Фарисей, находясь в храме, разбирал дела других и явился судьей их, мытарь, всецело погрузившись в самого себя, никого не считал хуже и грешнее себя, для него как бы не было никакого другого грешника пред Богом, кроме его одного, потому и повторял одно слово: Боже, милостив буди мне грешнику!
Вот почему молитва мытаря была так сильна и возвышена, что прошла небеса, преклонила правосудие Божие на милосердие и низвела на молящегося грешника оправдание во всем, в чем он был виновен пред Богом. Глаголю вам, говорит Господь, яко сниде сей в дом свой оправдан паче оного.
Примечай теперь, христианин, в каком расположении духа приемлет тебя великий Бог, и в каком ты недостоин Его благоволительного взора! Он благ и милостив к тебе, при твоем смирении, и отвращается тебя, при твоем гордом самомнении о себе, незбежным концом которого посрамление и унижение всякого возносящегося горделивца.
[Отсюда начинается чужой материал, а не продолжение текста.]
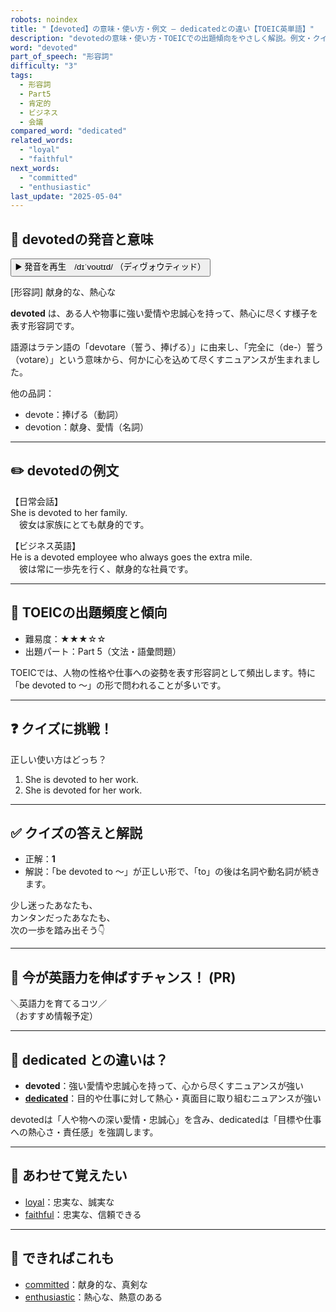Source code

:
 ```yaml
---
robots: noindex
title: "【devoted】の意味・使い方・例文 ― dedicatedとの違い【TOEIC英単語】"
description: "devotedの意味・使い方・TOEICでの出題傾向をやさしく解説。例文・クイズ付きでdedicatedとの違いもわかりやすく学べます。"
word: "devoted"
part_of_speech: "形容詞"
difficulty: "3"
tags:
  - 形容詞
  - Part5
  - 肯定的
  - ビジネス
  - 会議
compared_word: "dedicated"
related_words:
  - "loyal"
  - "faithful"
next_words:
  - "committed"
  - "enthusiastic"
last_update: "2025-05-04"
---
```


## 🔰 devotedの発音と意味

<button class="play-audio" onclick="playTTS('devoted')">
  <span class="play-audio-main">
    ▶️ 発音を再生　/dɪˈvoʊtɪd/
  </span>
  <span class="play-audio-sub">
    （ディヴォウティッド）
  </span>
</button>

[形容詞] 献身的な、熱心な

**devoted** は、ある人や物事に強い愛情や忠誠心を持って、熱心に尽くす様子を表す形容詞です。

語源はラテン語の「devotare（誓う、捧げる）」に由来し、「完全に（de-）誓う（votare）」という意味から、何かに心を込めて尽くすニュアンスが生まれました。

他の品詞：  
- devote：捧げる（動詞）
- devotion：献身、愛情（名詞）

---

## ✏️ devotedの例文

【日常会話】  
She is devoted to her family.  
　彼女は家族にとても献身的です。

【ビジネス英語】  
He is a devoted employee who always goes the extra mile.  
　彼は常に一歩先を行く、献身的な社員です。

---

## 🎯 TOEICの出題頻度と傾向

- 難易度：★★★☆☆
- 出題パート：Part 5（文法・語彙問題）

TOEICでは、人物の性格や仕事への姿勢を表す形容詞として頻出します。特に「be devoted to ～」の形で問われることが多いです。

---

## ❓ クイズに挑戦！

正しい使い方はどっち？

1. She is devoted to her work.  
2. She is devoted for her work.

---

## ✅ クイズの答えと解説

- 正解：**1**
- 解説：「be devoted to ～」が正しい形で、「to」の後は名詞や動名詞が続きます。

少し迷ったあなたも、  
カンタンだったあなたも、  
次の一歩を踏み出そう👇️

---

## 🚀 今が英語力を伸ばすチャンス！ (PR)

<div class="info-center">
＼英語力を育てるコツ／<br>  
（おすすめ情報予定）
</div>

---

## 🤔  dedicated との違いは？

- **devoted**：強い愛情や忠誠心を持って、心から尽くすニュアンスが強い
- **[dedicated](/dedicated)**：目的や仕事に対して熱心・真面目に取り組むニュアンスが強い

devotedは「人や物への深い愛情・忠誠心」を含み、dedicatedは「目標や仕事への熱心さ・責任感」を強調します。

---

## 🧩 あわせて覚えたい

- [loyal](/loyal)：忠実な、誠実な
- [faithful](/faithful)：忠実な、信頼できる

---

## 📖 できればこれも

- [committed](/committed)：献身的な、真剣な
- [enthusiastic](/enthusiastic)：熱心な、熱意のある

<!-- cvid: aid20_bid04 -->
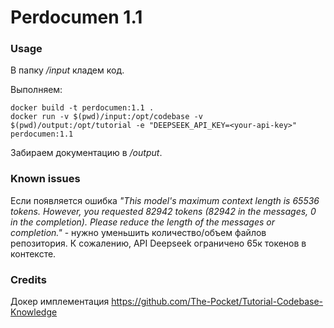 # Perdocumen 1.1
### Usage
В папку _/input_ кладем код.

Выполняем:
```
docker build -t perdocumen:1.1 .
docker run -v $(pwd)/input:/opt/codebase -v $(pwd)/output:/opt/tutorial -e "DEEPSEEK_API_KEY=<your-api-key>" perdocumen:1.1
```
Забираем документацию в _/output_.

### Known issues
Если появляется ошибка _"This model's maximum context length is 65536 tokens. However, you requested 82942 tokens (82942 in the messages, 0 in the completion). Please reduce the length of the messages or completion."_ - нужно уменьшить количество/объем файлов репозитория. К сожалению, API Deepseek ограничено 65к токенов в контексте.

### Credits
Докер имплементация https://github.com/The-Pocket/Tutorial-Codebase-Knowledge
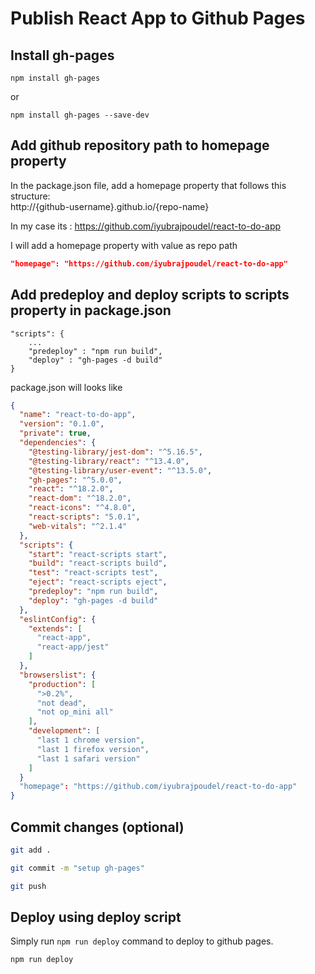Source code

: # Publish React App to Github Pages

## Install gh-pages

```
npm install gh-pages
```
or 
```
npm install gh-pages --save-dev
```

## Add github repository path to homepage property

In the package.json file, add a homepage property that follows this structure:  
http://{github-username}.github.io/{repo-name}

In my case its : https://github.com/iyubrajpoudel/react-to-do-app

I will add a homepage property with value as repo path

```json
"homepage": "https://github.com/iyubrajpoudel/react-to-do-app"
```

## Add predeploy and deploy scripts to scripts property in package.json

```
"scripts": {
    ...
    "predeploy" : "npm run build",
    "deploy" : "gh-pages -d build"
}

```

package.json will looks like

```json
{
  "name": "react-to-do-app",
  "version": "0.1.0",
  "private": true,
  "dependencies": {
    "@testing-library/jest-dom": "^5.16.5",
    "@testing-library/react": "^13.4.0",
    "@testing-library/user-event": "^13.5.0",
    "gh-pages": "^5.0.0",
    "react": "^18.2.0",
    "react-dom": "^18.2.0",
    "react-icons": "^4.8.0",
    "react-scripts": "5.0.1",
    "web-vitals": "^2.1.4"
  },
  "scripts": {
    "start": "react-scripts start",
    "build": "react-scripts build",
    "test": "react-scripts test",
    "eject": "react-scripts eject",
    "predeploy": "npm run build",
    "deploy": "gh-pages -d build"
  },
  "eslintConfig": {
    "extends": [
      "react-app",
      "react-app/jest"
    ]
  },
  "browserslist": {
    "production": [
      ">0.2%",
      "not dead",
      "not op_mini all"
    ],
    "development": [
      "last 1 chrome version",
      "last 1 firefox version",
      "last 1 safari version"
    ]
  }
  "homepage": "https://github.com/iyubrajpoudel/react-to-do-app"
}
```

## Commit changes (optional)

```bash
git add .
```
```bash
git commit -m "setup gh-pages"
```
```bash
git push
```

## Deploy using deploy script

Simply run `npm run deploy` command to deploy to github pages.

```
npm run deploy
```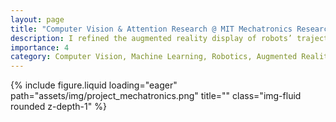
 ```yaml
---
layout: page
title: "Computer Vision & Attention Research @ MIT Mechatronics Research Lab"
description: I refined the augmented reality display of robots’ trajectories and human motions for safer human-robot collaboration. I conducted human–robot trials on assembly tasks for quantitative analysis of interaction efficiency and safety.
importance: 4
category: Computer Vision, Machine Learning, Robotics, Augmented Reality
---
```


<div class="row">
    <div class="col-sm mt-3 mt-md-0">
        {% include figure.liquid loading="eager" path="assets/img/project_mechatronics.png" title="" class="img-fluid rounded z-depth-1" %}
    </div>
</div>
Всяк, говорит Господь, возносяйся смирится; смиряяй же себе вознесется!
Всяк возносяйся! Есть возносяйся при каких нибудь совершенствах и достоинствах, и есть возносяйся без всяких совершенств и достоинств. Нет ничего презреннее и ненавистнее человека, когда он надмевается и гордится, при отсутствии в нем всех совершенств и достоинств! Но и тот кто гордится, при своих совершенствах и достоинствах, теряет всю свою цену в глазах других. Гордость как истребительный огонь, пожигает и уничтожает все, что есть в человеке возвышенного и прекрасного, так что всякий гордец сам собой приводит в исполнение евангельское слово: всяк возносяйся смирится!
С другой стороны и смиряющий себя, может смириться, или при каких-нибудь достоинствах и совершенствах, или же при недостатках и несовершенствах. Если человек смиряется при совершенствах и достоинствах, то эти совершенства его еще более возвышаются смирением. Если же он смиряется при своих недостатках и несовершенствах, то смирением покрываются и самые его недостатки, и он рано, или поздно будет возвеличен и прославлен Самим Богом, так что опять неизменно исполняется закон евангельский: всяк смиряяй себе вознесется!
Для всех ли из нас одинаково приятен и утешителен этот непреложный закон всесвятой и всеблагой воли Божией? Ответ на этот вопрос пусть найдет каждый в глубине своего сердца! Аминь.